To volunteer, head on over to our Jagger Recovery page and sign up for a shift. You can also share your memories, send us your message of support, offer skills or material, or make a financial donation.
It became clear, very quickly, that we would not be able to salvage the material in the Jagger Library with only UCT Libraries Staff. We brought in our families, our friends, everyone we knew. It still wasn’t enough So we put out a public call for volunteers, which spread across social media very quickly*. As the poor people who joined up early on will be aware, we were not fully prepared for the response we got. And it took a while before we got our processes around signing up sorted out.
Some of these lovely human beings have come in regularly to help out, some have squeezed in shifts around their jobs, and many have given up their weekends to help get the material out of Jagger. And let me tell you, it may have been our smallest store, but there is so much squeezed in there. I worked there, I spent my days going up and down the ramps and stairs, working with the AV material in the basement, trying to find the material users had requested.

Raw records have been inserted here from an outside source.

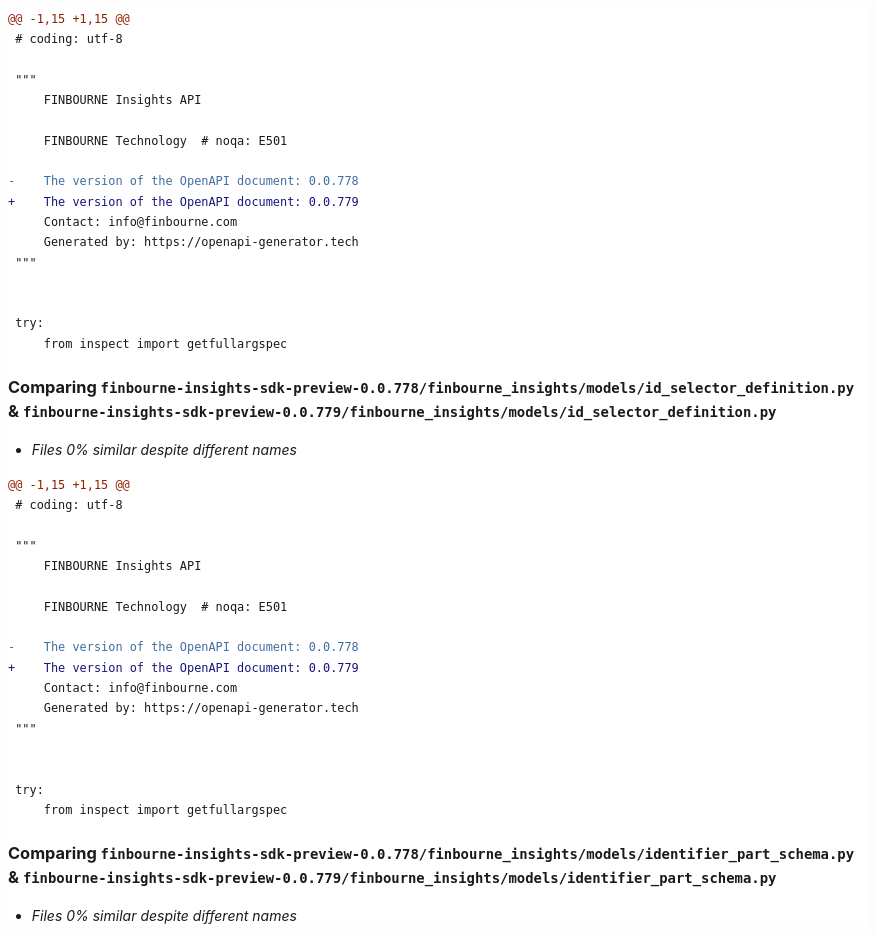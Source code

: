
 ```diff
@@ -1,15 +1,15 @@
 # coding: utf-8
 
 """
     FINBOURNE Insights API
 
     FINBOURNE Technology  # noqa: E501
 
-    The version of the OpenAPI document: 0.0.778
+    The version of the OpenAPI document: 0.0.779
     Contact: info@finbourne.com
     Generated by: https://openapi-generator.tech
 """
 
 
 try:
     from inspect import getfullargspec
```

### Comparing `finbourne-insights-sdk-preview-0.0.778/finbourne_insights/models/id_selector_definition.py` & `finbourne-insights-sdk-preview-0.0.779/finbourne_insights/models/id_selector_definition.py`

 * *Files 0% similar despite different names*

```diff
@@ -1,15 +1,15 @@
 # coding: utf-8
 
 """
     FINBOURNE Insights API
 
     FINBOURNE Technology  # noqa: E501
 
-    The version of the OpenAPI document: 0.0.778
+    The version of the OpenAPI document: 0.0.779
     Contact: info@finbourne.com
     Generated by: https://openapi-generator.tech
 """
 
 
 try:
     from inspect import getfullargspec
```

### Comparing `finbourne-insights-sdk-preview-0.0.778/finbourne_insights/models/identifier_part_schema.py` & `finbourne-insights-sdk-preview-0.0.779/finbourne_insights/models/identifier_part_schema.py`

 * *Files 0% similar despite different names*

I had been everywhere in that store. And even I had no idea how very much material was in there. It has been over a week and there is still so much to be done.
There are people taking material off the shelves, and putting it in crates and boxes. There is a chain of people passing crates up out of the building. Some of those go over to the triage tent, where there are some conservators and a whole lot of volunteers dealing with material that needs urgent attention. Other crates go into whichever vehicle is doing transport that day, and are driven to one of the other buildings. Where they are unloaded, by more volunteers, put in place, by more volunteers, and more conservators and (you guessed it) more volunteers assess the material and determine if it is considered safe, or in need of some attention.
We had church groups, we had academics dispatch their students, and we had the actual academics themselves getting involved. I’m extremely jealous of the many older people who were helping to move the crates and standing for hours on end in the triage tent. So many past students and ex-staff members joined us. The sea cadets came (more on them tomorrow).
So very many people have come to help us, and I wish I could thank every single one of them here, but there are just too many. Also, we’re not finished yet. You all know who you are, and I hope you know how much we appreciate every single one of you.
*I wanted to say that the posts spread “like wildfire”, but I think you’ll agree that that is the most inappropriate metaphor possible in this case.